Where a line in the material below has the string "documentclass", please report it.

Data to use:
○ ○ ○ ○ ○
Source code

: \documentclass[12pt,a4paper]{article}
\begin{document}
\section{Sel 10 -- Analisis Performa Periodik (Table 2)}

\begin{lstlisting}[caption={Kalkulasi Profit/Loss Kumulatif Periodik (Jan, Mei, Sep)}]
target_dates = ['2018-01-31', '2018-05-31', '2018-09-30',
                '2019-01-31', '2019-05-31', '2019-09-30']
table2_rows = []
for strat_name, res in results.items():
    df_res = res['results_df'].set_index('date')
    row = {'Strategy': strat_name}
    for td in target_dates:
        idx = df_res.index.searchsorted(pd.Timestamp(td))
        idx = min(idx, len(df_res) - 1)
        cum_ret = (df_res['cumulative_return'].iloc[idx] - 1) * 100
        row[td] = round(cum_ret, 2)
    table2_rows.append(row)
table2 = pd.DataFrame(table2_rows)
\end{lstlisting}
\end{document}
○ ○ ○ ○ ○
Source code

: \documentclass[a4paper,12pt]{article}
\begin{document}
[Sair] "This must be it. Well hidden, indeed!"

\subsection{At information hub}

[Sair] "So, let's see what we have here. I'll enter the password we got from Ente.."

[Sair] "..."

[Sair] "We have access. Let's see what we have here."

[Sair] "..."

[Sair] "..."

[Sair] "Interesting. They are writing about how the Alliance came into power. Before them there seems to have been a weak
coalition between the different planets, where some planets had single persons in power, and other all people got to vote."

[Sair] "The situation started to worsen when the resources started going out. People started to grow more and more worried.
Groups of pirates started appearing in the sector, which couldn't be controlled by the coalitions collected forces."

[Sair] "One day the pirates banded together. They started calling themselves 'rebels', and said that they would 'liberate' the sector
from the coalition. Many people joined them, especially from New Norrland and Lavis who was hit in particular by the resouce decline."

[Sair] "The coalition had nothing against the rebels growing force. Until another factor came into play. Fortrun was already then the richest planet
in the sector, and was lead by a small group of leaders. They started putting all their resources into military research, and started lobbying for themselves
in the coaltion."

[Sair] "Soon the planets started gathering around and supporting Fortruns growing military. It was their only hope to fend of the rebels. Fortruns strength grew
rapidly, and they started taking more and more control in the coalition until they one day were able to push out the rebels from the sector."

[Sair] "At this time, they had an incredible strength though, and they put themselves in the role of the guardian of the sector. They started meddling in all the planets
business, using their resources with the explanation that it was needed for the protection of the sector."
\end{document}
○ ○ ○ ○ ○
Response to the exercise:
: \documentclass[12pt,a4paper]{article}
: \documentclass[a4paper,12pt]{article}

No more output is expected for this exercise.